Succede a tutti. Si rompe la lavatrice, convochi fiducioso il tecnico che, dopo la visita, sentenzia che la “paziente” ha un guaio, neanche insormontabile ma che, ad ogni modo, “costa più ripararla che comprarne una nuova”.

Un mantra. “Costa più ripararla che comprarne una nuova”. L’ho sentito talmente tante volte che ci ho pensato su. Mi è tornato in mente The story of stuff, un video visto qualche tempo fa sul ciclo produttivo, e in particolare mi è risuonata una frase: “progettare per la discarica”.

In altre parole: molti beni sarebbero fabbricati soltanto per essere buttati via ed essere rimpiazzati da altri, nuovi. Le cose nascerebbero con un conto alla rovescia incorporato. E tutto questo è scientemente programmato, e si chiama “obsolescenza programmata”.

Obsolescenza è una parola ostica che cela un concetto comprensibile. Ogni cosa si deperisce con l’uso, e va sostituita quando non si riesce più ad usarla (dal latino ob + soletus, “contro quello che è abituale”), e questo in generale, ma vediamo cosa succede quando l’obsolescenza viene pianificata.

Obsolescenza programmata: consumisti per forza

Ero molto affezionato al mio stereo anni novanta ma è chiaro che ora è sorpassato. Non per la sua funzionalità, ma per la sua diseconomicità soggettiva: non conviene all’offerta, cioè al produttore. Non gli conviene, chiaramente, che ciò che produce duri troppo, perché se così fosse non potrebbe produrre e vendere altri beni sostitutivi. È l’obsolescenza programmata: fabbrico un prodotto a durata breve e prefissata in modo che ad un certo punto il consumatore non se ne possa più servire.

Guardando un altro documentario, Pyramids of waste, vengo a scoprire che nel 1901 tale Adolphe Chaillet mette a punto una lampadina elettrica fatta per durare più di cento anni. Avete letto bene: cento anni! C’è ancora un esemplare di questa lampadina, viva e vegeta, nella stazione dei pompieri di Livermore, California. Le nostre “moderne” lampadine a fluorescenza, con la loro durata massima di 10mila ore, sembrano al confronto clamorosamente obsolete!
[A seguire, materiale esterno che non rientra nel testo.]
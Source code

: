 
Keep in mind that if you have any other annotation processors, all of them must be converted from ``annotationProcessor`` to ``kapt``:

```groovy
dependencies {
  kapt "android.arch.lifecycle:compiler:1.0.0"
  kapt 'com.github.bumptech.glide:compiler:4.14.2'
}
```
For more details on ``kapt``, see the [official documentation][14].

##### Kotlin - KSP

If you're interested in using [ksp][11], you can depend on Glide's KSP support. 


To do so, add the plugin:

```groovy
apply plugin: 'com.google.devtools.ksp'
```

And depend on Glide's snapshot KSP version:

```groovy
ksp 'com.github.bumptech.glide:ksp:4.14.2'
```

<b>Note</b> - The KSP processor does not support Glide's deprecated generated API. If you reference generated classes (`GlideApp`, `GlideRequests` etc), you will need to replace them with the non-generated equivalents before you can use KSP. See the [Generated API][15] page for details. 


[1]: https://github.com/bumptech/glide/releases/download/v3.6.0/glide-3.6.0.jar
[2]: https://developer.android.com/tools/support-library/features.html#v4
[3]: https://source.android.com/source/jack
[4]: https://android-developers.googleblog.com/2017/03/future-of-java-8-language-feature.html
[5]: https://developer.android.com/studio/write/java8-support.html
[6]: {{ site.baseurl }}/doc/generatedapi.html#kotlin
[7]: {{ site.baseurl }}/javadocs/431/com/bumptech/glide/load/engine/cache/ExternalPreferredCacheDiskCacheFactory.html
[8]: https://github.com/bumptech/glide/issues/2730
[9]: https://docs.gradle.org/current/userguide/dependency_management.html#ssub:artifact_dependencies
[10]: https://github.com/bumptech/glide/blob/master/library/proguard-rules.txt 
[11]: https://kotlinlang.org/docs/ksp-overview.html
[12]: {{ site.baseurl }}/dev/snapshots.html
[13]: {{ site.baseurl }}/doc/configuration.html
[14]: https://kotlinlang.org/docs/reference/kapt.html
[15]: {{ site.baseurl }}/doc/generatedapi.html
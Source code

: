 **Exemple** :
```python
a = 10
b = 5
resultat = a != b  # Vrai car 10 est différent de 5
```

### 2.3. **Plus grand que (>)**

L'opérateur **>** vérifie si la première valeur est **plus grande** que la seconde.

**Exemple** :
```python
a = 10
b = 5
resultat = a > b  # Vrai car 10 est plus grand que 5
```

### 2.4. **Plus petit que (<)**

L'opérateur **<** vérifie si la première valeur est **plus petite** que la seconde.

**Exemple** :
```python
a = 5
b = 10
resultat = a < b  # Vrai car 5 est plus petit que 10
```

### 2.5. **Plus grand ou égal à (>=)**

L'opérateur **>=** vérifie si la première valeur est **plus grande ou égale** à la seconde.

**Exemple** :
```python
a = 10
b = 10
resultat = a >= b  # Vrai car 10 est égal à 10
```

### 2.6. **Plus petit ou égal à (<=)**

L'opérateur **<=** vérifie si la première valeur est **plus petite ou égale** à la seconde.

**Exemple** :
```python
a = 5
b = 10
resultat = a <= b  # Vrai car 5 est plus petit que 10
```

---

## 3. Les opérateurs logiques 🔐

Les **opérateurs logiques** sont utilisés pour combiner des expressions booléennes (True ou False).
La Shelby Electric Company, l’azienda costruttrice della lampadina di Chaillet, invece, non durò a lungo. Si scontrò presto con i fautori dell’obsolescenza programmata, che venne elevata a principio guida della produzione industriale: il consumismo non è soltanto una cattiva abitudine, ma anche una strategia implacabile.
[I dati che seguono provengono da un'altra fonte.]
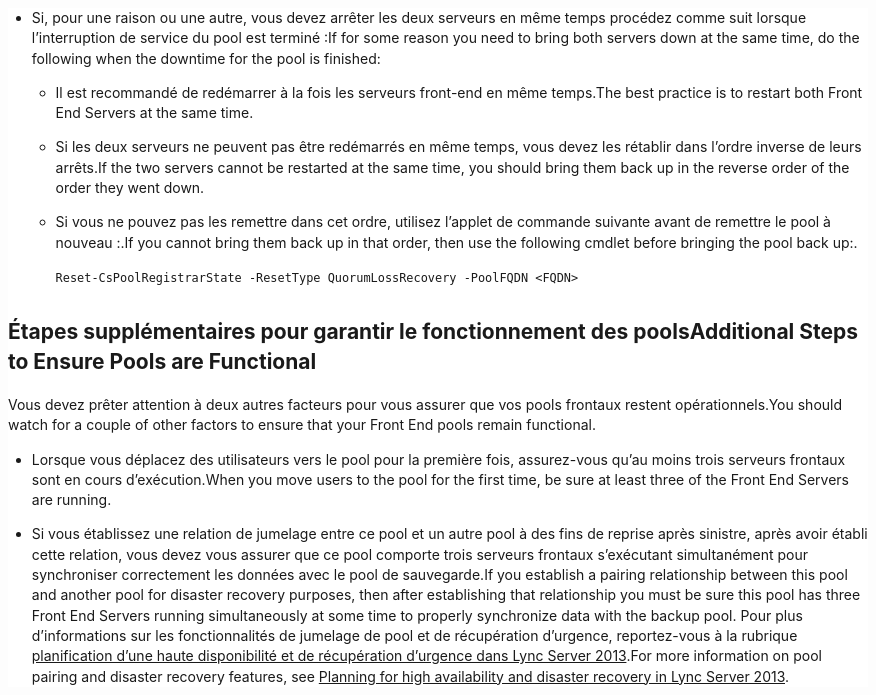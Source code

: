   - <span data-ttu-id="fb04b-186">Si, pour une raison ou une autre, vous devez arrêter les deux serveurs en même temps procédez comme suit lorsque l’interruption de service du pool est terminé :</span><span class="sxs-lookup"><span data-stu-id="fb04b-186">If for some reason you need to bring both servers down at the same time, do the following when the downtime for the pool is finished:</span></span>
    
      - <span data-ttu-id="fb04b-187">Il est recommandé de redémarrer à la fois les serveurs front-end en même temps.</span><span class="sxs-lookup"><span data-stu-id="fb04b-187">The best practice is to restart both Front End Servers at the same time.</span></span>
    
      - <span data-ttu-id="fb04b-188">Si les deux serveurs ne peuvent pas être redémarrés en même temps, vous devez les rétablir dans l’ordre inverse de leurs arrêts.</span><span class="sxs-lookup"><span data-stu-id="fb04b-188">If the two servers cannot be restarted at the same time, you should bring them back up in the reverse order of the order they went down.</span></span>
    
      - <span data-ttu-id="fb04b-189">Si vous ne pouvez pas les remettre dans cet ordre, utilisez l’applet de commande suivante avant de remettre le pool à nouveau :.</span><span class="sxs-lookup"><span data-stu-id="fb04b-189">If you cannot bring them back up in that order, then use the following cmdlet before bringing the pool back up:.</span></span>
        
            Reset-CsPoolRegistrarState -ResetType QuorumLossRecovery -PoolFQDN <FQDN>

</div>

<div>

## <a name="additional-steps-to-ensure-pools-are-functional"></a><span data-ttu-id="fb04b-190">Étapes supplémentaires pour garantir le fonctionnement des pools</span><span class="sxs-lookup"><span data-stu-id="fb04b-190">Additional Steps to Ensure Pools are Functional</span></span>

<span data-ttu-id="fb04b-191">Vous devez prêter attention à deux autres facteurs pour vous assurer que vos pools frontaux restent opérationnels.</span><span class="sxs-lookup"><span data-stu-id="fb04b-191">You should watch for a couple of other factors to ensure that your Front End pools remain functional.</span></span>

  - <span data-ttu-id="fb04b-192">Lorsque vous déplacez des utilisateurs vers le pool pour la première fois, assurez-vous qu’au moins trois serveurs frontaux sont en cours d’exécution.</span><span class="sxs-lookup"><span data-stu-id="fb04b-192">When you move users to the pool for the first time, be sure at least three of the Front End Servers are running.</span></span>

  - <span data-ttu-id="fb04b-193">Si vous établissez une relation de jumelage entre ce pool et un autre pool à des fins de reprise après sinistre, après avoir établi cette relation, vous devez vous assurer que ce pool comporte trois serveurs frontaux s’exécutant simultanément pour synchroniser correctement les données avec le pool de sauvegarde.</span><span class="sxs-lookup"><span data-stu-id="fb04b-193">If you establish a pairing relationship between this pool and another pool for disaster recovery purposes, then after establishing that relationship you must be sure this pool has three Front End Servers running simultaneously at some time to properly synchronize data with the backup pool.</span></span> <span data-ttu-id="fb04b-194">Pour plus d’informations sur les fonctionnalités de jumelage de pool et de récupération d’urgence, reportez-vous à la rubrique [planification d’une haute disponibilité et de récupération d’urgence dans Lync Server 2013](lync-server-2013-planning-for-high-availability-and-disaster-recovery.md).</span><span class="sxs-lookup"><span data-stu-id="fb04b-194">For more information on pool pairing and disaster recovery features, see [Planning for high availability and disaster recovery in Lync Server 2013](lync-server-2013-planning-for-high-availability-and-disaster-recovery.md).</span></span>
Obsolescenza programmata: consumisti critici

A monte c’è questa stortura: un’economia iper-produttiva si basa su un principio lineare, progressivo: l’accumulo indiscriminato, letteralmente in-finito. Peccato però che il mondo in cui viviamo sia finito, limitato. Impreparato ad ospitare milioni di rifiuti, dato che riciclare è utile ma non funziona con tutto.

La natura è diversa: in un sistema circoscritto, chiuso, trasforma incessantemente la materia. Il suo moto è ciclico, non lineare. La materia “prodotta” resta nel sistema, seppure in forme sempre diverse, mentre il sistema consumistico sembra presupporre l’esistenza di altri pianeti, quando il nostro sarà “finito”, in cui via via scaricare i nostri scarti.
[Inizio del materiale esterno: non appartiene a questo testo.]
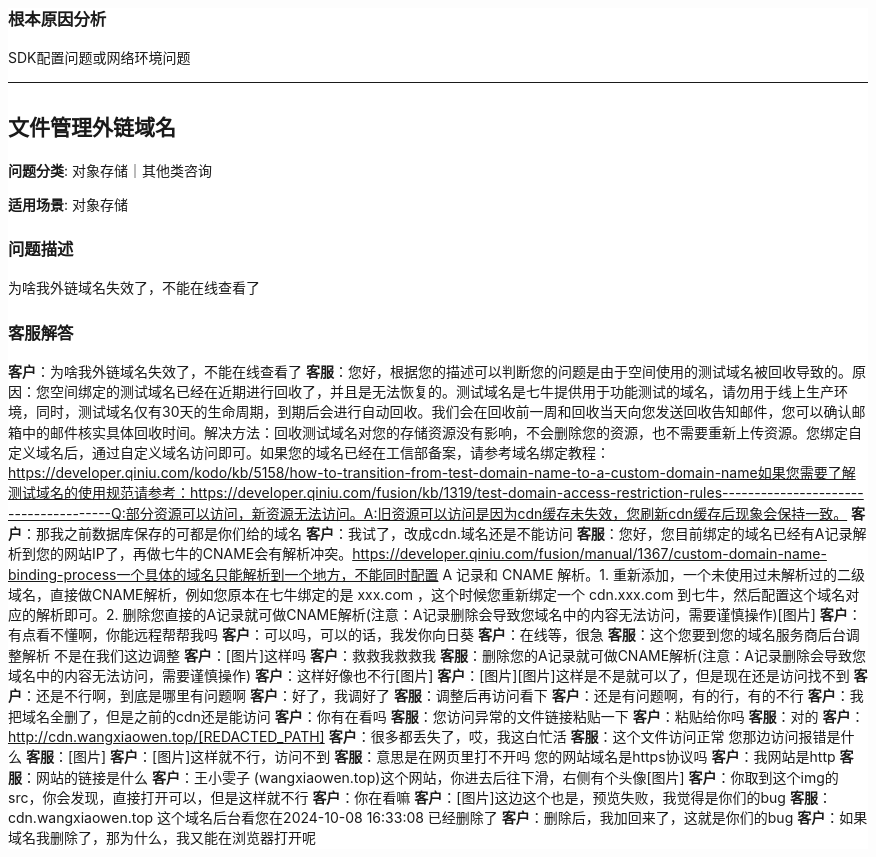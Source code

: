 ### 根本原因分析

SDK配置问题或网络环境问题

---

## 文件管理外链域名

**问题分类**: 对象存储｜其他类咨询

**适用场景**: 对象存储

### 问题描述

为啥我外链域名失效了，不能在线查看了

### 客服解答

**客户**：为啥我外链域名失效了，不能在线查看了
**客服**：您好，根据您的描述可以判断您的问题是由于空间使用的测试域名被回收导致的。原因：您空间绑定的测试域名已经在近期进行回收了，并且是无法恢复的。测试域名是七牛提供用于功能测试的域名，请勿用于线上生产环境，同时，测试域名仅有30天的生命周期，到期后会进行自动回收。我们会在回收前一周和回收当天向您发送回收告知邮件，您可以确认邮箱中的邮件核实具体回收时间。解决方法：回收测试域名对您的存储资源没有影响，不会删除您的资源，也不需要重新上传资源。您绑定自定义域名后，通过自定义域名访问即可。如果您的域名已经在工信部备案，请参考域名绑定教程：https://developer.qiniu.com/kodo/kb/5158/how-to-transition-from-test-domain-name-to-a-custom-domain-name如果您需要了解测试域名的使用规范请参考：https://developer.qiniu.com/fusion/kb/1319/test-domain-access-restriction-rules--------------------------------------Q:部分资源可以访问，新资源无法访问。A:旧资源可以访问是因为cdn缓存未失效，您刷新cdn缓存后现象会保持一致。
**客户**：那我之前数据库保存的可都是你们给的域名
**客户**：我试了，改成cdn.域名还是不能访问
**客服**：您好，您目前绑定的域名已经有A记录解析到您的网站IP了，再做七牛的CNAME会有解析冲突。https://developer.qiniu.com/fusion/manual/1367/custom-domain-name-binding-process一个具体的域名只能解析到一个地方，不能同时配置 A 记录和 CNAME 解析。1. 重新添加，一个未使用过未解析过的二级域名，直接做CNAME解析，例如您原本在七牛绑定的是 xxx.com ，这个时候您重新绑定一个 cdn.xxx.com 到七牛，然后配置这个域名对应的解析即可。2. 删除您直接的A记录就可做CNAME解析(注意：A记录删除会导致您域名中的内容无法访问，需要谨慎操作)[图片]
**客户**：有点看不懂啊，你能远程帮帮我吗
**客户**：可以吗，可以的话，我发你向日葵
**客户**：在线等，很急
**客服**：这个您要到您的域名服务商后台调整解析 不是在我们这边调整
**客户**：[图片]这样吗
**客户**：救救我救救我
**客服**：删除您的A记录就可做CNAME解析(注意：A记录删除会导致您域名中的内容无法访问，需要谨慎操作)
**客户**：这样好像也不行[图片]
**客户**：[图片][图片]这样是不是就可以了，但是现在还是访问找不到
**客户**：还是不行啊，到底是哪里有问题啊
**客户**：好了，我调好了
**客服**：调整后再访问看下
**客户**：还是有问题啊，有的行，有的不行
**客户**：我把域名全删了，但是之前的cdn还是能访问
**客户**：你有在看吗
**客服**：您访问异常的文件链接粘贴一下
**客户**：粘贴给你吗
**客服**：对的
**客户**：http://cdn.wangxiaowen.top/[REDACTED_PATH]
**客户**：很多都丢失了，哎，我这白忙活
**客服**：这个文件访问正常 您那边访问报错是什么
**客服**：[图片]
**客户**：[图片]这样就不行，访问不到
**客服**：意思是在网页里打不开吗 您的网站域名是https协议吗
**客户**：我网站是http
**客服**：网站的链接是什么
**客户**：王小雯子 (wangxiaowen.top)这个网站，你进去后往下滑，右侧有个头像[图片]
**客户**：你取到这个img的src，你会发现，直接打开可以，但是这样就不行
**客户**：你在看嘛
**客户**：[图片]这边这个也是，预览失败，我觉得是你们的bug
**客服**：cdn.wangxiaowen.top 这个域名后台看您在2024-10-08 16:33:08 已经删除了
**客户**：删除后，我加回来了，这就是你们的bug
**客户**：如果域名我删除了，那为什么，我又能在浏览器打开呢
Ovviamente questi pianeti-discarica non esistono. Ci sono invece altri metodi che possono correggere i danni dell’obsolescenza programmata: la cultura del riciclo, dei Repair Cafè, della seconda mano. Un po’ di autonomia dalla pubblicità. E qualcuno, come la nostra Sabrina, che ci guida nelle scelte di una vita ecosostenibile. Un grosso aiuto in questo senso ci sta arrivando, volenti o nolenti, dalla crisi. Che è anche crisi di un modello assurdo ed irresponsabile.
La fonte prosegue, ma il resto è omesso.